Climate data for Merom Golan (Temperature: 1995–2010, Precipitation: 1980-2010)
| Month | Jan | Feb | Mar | Apr | May | Jun | Jul | Aug | Sep | Oct | Nov | Dec | Year |
| Record high °C (°F) | 21.2 (70.2) | 22.0 (71.6) | 29.7 (85.5) | 33.3 (91.9) | 38.2 (100.8) | 38.0 (100.4) | 40.8 (105.4) | 41.4 (106.5) | 38.3 (100.9) | 35.1 (95.2) | 28.6 (83.5) | 24.2 (75.6) | 41.4 (106.5) |
| Mean daily maximum °C (°F) | 9.9 (49.8) | 11.0 (51.8) | 14.5 (58.1) | 18.8 (65.8) | 24.5 (76.1) | 27.7 (81.9) | 29.2 (84.6) | 29.4 (84.9) | 27.7 (81.9) | 24.1 (75.4) | 17.5 (63.5) | 12.3 (54.1) | 20.6 (69.0) |
| Daily mean °C (°F) | 5.7 (42.3) | 6.5 (43.7) | 9.3 (48.7) | 12.8 (55.0) | 17.2 (63.0) | 20.7 (69.3) | 23.1 (73.6) | 23.1 (73.6) | 20.9 (69.6) | 17.5 (63.5) | 11.8 (53.2) | 7.9 (46.2) | 14.7 (58.5) |
| Mean daily minimum °C (°F) | 1.5 (34.7) | 2.0 (35.6) | 4.1 (39.4) | 6.8 (44.2) | 10.0 (50.0) | 13.8 (56.8) | 17.0 (62.6) | 16.8 (62.2) | 14.1 (57.4) | 10.9 (51.6) | 6.1 (43.0) | 3.4 (38.1) | 8.9 (48.0) |
| Record low °C (°F) | −14.2 (6.4) | −12.5 (9.5) | −6.7 (19.9) | −4.5 (23.9) | −0.2 (31.6) | 4.0 (39.2) | 7.7 (45.9) | 6.7 (44.1) | 3.4 (38.1) | −2.0 (28.4) | −6.1 (21.0) | −8.8 (16.2) | −14.2 (6.4) |
| Average rainfall mm (inches) | 201 (7.9) | 196 (7.7) | 115 (4.5) | 40 (1.6) | 9.1 (0.36) | 0 (0) | 0 (0) | 0 (0) | 1.9 (0.07) | 22 (0.9) | 86 (3.4) | 159 (6.3) | 830 (32.73) |
| Average rainy days (≥ 0.1 mm) | 13 | 13 | 10 | 5 | 2.0 | 0.5 | 0.1 | 0 | 0.7 | 5 | 8 | 11 | 68.3 |
| Average relative humidity (%) | 80 | 79 | 73 | 64 | 57 | 57 | 60 | 67 | 65 | 62 | 69 | 78 | 68 |
Source: Israel Meteorological Service

==Transportation==
The Golan Regional Council operates eight buses per day from Merom Golan to the Israeli city of Kiryat Shmona.
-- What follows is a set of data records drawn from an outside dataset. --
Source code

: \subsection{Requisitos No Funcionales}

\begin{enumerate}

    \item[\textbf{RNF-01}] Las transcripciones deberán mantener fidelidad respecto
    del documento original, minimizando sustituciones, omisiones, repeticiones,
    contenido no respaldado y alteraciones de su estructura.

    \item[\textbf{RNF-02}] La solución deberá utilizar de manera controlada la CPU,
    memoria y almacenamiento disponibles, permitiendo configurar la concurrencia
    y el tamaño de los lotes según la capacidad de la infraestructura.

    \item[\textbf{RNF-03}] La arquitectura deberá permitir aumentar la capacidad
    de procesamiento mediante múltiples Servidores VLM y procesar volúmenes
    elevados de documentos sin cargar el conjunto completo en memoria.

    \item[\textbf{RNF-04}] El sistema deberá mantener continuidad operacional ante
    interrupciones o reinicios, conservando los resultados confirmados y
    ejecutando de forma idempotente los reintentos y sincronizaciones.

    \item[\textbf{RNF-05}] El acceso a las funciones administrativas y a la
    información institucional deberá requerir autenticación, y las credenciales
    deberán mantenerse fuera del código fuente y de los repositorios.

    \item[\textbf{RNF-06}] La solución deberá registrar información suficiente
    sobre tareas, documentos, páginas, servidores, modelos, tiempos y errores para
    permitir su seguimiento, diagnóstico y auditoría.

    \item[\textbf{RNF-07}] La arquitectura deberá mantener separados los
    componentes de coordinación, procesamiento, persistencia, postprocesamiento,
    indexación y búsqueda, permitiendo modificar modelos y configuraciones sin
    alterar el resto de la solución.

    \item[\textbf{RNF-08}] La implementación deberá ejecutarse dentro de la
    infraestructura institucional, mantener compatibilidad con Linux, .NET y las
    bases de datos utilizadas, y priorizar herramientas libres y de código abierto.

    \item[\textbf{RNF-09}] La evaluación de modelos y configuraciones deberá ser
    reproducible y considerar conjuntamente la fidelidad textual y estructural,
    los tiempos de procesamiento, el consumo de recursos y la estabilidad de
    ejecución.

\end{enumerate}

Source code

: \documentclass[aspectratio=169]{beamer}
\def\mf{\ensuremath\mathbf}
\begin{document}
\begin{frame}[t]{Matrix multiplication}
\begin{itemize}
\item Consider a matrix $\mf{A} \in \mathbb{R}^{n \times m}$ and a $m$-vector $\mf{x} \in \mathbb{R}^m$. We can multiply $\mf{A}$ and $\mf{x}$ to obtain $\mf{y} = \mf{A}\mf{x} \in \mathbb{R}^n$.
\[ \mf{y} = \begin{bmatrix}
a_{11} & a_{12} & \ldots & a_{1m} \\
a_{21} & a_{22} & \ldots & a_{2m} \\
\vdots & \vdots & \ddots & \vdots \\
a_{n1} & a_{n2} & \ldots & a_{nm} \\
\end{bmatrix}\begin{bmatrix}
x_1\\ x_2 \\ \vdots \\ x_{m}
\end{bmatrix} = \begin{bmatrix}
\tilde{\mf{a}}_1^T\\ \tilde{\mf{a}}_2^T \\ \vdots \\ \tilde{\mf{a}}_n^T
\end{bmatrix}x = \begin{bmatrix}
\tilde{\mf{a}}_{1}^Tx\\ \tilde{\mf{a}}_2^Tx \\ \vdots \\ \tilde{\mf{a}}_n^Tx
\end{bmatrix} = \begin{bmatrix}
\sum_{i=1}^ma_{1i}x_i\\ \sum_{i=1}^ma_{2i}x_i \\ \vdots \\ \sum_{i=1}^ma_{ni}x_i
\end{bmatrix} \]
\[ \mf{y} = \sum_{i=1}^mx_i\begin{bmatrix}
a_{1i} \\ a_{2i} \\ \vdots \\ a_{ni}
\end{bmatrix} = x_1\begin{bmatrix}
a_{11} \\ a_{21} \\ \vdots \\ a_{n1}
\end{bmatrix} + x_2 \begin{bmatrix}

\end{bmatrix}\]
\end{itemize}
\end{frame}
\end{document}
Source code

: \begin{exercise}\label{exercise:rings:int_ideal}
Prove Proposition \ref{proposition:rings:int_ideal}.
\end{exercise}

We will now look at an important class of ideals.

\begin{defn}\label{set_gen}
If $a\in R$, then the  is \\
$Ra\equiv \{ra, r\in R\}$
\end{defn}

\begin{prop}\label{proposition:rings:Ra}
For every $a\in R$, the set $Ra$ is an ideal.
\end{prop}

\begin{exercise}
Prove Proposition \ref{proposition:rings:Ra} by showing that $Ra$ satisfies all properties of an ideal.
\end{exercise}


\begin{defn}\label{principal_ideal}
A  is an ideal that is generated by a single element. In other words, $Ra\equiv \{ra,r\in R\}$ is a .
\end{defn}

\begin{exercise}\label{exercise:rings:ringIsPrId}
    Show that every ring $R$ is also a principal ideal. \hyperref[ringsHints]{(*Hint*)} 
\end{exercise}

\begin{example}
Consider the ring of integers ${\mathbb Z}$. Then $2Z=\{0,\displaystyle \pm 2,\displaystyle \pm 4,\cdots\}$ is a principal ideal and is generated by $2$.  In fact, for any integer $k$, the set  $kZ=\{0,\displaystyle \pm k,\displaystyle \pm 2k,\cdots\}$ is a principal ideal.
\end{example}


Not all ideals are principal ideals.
The bus line begins at Katzrin, and also stops at Kidmat Tzvi, Ortal, Ein Zivan, and Kela Alon. The bus ride to Kiryat Shmona takes approximately 31 minutes. Merom Golan is located close to Highway 959, which runs east-west through the northern Golan Heights.